▶ **What to produce**: Retype, word for word, every line of the records below starting at the one that contains "Project Overview: Chrome" and ending at the one that contains "5. Task Management"; include both of those lines and nothing more.

Data entries
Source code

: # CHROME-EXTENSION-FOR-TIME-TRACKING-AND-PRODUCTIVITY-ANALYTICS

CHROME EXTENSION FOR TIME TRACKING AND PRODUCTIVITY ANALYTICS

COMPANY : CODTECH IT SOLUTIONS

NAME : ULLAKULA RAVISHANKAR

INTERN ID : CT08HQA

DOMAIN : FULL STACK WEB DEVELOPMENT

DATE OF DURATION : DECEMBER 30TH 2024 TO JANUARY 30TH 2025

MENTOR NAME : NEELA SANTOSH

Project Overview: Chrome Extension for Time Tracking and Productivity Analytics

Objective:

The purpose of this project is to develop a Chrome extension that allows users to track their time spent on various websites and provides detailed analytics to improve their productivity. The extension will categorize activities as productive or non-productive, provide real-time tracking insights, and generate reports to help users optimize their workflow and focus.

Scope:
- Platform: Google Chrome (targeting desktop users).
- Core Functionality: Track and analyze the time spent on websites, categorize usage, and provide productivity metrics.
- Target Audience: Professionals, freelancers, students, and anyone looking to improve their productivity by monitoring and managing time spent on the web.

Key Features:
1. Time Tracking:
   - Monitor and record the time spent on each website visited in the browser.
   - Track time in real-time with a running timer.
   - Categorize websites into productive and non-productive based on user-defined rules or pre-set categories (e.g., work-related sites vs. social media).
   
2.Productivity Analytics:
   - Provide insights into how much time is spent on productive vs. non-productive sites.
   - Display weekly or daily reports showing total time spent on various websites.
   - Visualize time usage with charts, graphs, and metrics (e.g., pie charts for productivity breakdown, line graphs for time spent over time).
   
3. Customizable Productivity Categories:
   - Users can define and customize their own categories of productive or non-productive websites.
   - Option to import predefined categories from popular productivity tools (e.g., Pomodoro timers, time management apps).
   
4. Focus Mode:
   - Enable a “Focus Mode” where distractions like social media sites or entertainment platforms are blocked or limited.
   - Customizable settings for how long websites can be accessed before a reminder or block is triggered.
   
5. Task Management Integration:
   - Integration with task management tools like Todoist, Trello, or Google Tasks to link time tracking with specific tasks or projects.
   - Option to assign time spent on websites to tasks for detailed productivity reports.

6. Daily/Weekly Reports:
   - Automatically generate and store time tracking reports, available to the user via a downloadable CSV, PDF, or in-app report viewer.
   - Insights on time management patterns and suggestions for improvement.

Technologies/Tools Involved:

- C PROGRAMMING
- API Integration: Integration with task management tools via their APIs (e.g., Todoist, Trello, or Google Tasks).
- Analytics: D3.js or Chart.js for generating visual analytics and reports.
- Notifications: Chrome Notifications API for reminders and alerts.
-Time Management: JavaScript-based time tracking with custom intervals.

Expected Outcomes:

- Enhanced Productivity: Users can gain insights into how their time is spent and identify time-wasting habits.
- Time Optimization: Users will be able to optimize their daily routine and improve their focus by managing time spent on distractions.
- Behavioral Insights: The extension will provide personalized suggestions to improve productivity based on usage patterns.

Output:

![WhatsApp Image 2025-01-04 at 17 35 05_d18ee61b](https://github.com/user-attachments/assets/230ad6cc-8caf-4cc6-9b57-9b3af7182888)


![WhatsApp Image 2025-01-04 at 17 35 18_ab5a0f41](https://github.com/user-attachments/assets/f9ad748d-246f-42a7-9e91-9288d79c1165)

▶ **Output of the task**:
Project Overview: Chrome Extension for Time Tracking and Productivity Analytics

Objective:

The purpose of this project is to develop a Chrome extension that allows users to track their time spent on various websites and provides detailed analytics to improve their productivity. The extension will categorize activities as productive or non-productive, provide real-time tracking insights, and generate reports to help users optimize their workflow and focus.

Scope:
- Platform: Google Chrome (targeting desktop users).
- Core Functionality: Track and analyze the time spent on websites, categorize usage, and provide productivity metrics.
- Target Audience: Professionals, freelancers, students, and anyone looking to improve their productivity by monitoring and managing time spent on the web.

Key Features:
1. Time Tracking:
   - Monitor and record the time spent on each website visited in the browser.
   - Track time in real-time with a running timer.
   - Categorize websites into productive and non-productive based on user-defined rules or pre-set categories (e.g., work-related sites vs. social media).
   
2.Productivity Analytics:
   - Provide insights into how much time is spent on productive vs. non-productive sites.
   - Display weekly or daily reports showing total time spent on various websites.
   - Visualize time usage with charts, graphs, and metrics (e.g., pie charts for productivity breakdown, line graphs for time spent over time).
   
3. Customizable Productivity Categories:
   - Users can define and customize their own categories of productive or non-productive websites.
   - Option to import predefined categories from popular productivity tools (e.g., Pomodoro timers, time management apps).
   
4. Focus Mode:
   - Enable a “Focus Mode” where distractions like social media sites or entertainment platforms are blocked or limited.
   - Customizable settings for how long websites can be accessed before a reminder or block is triggered.
   
5. Task Management Integration:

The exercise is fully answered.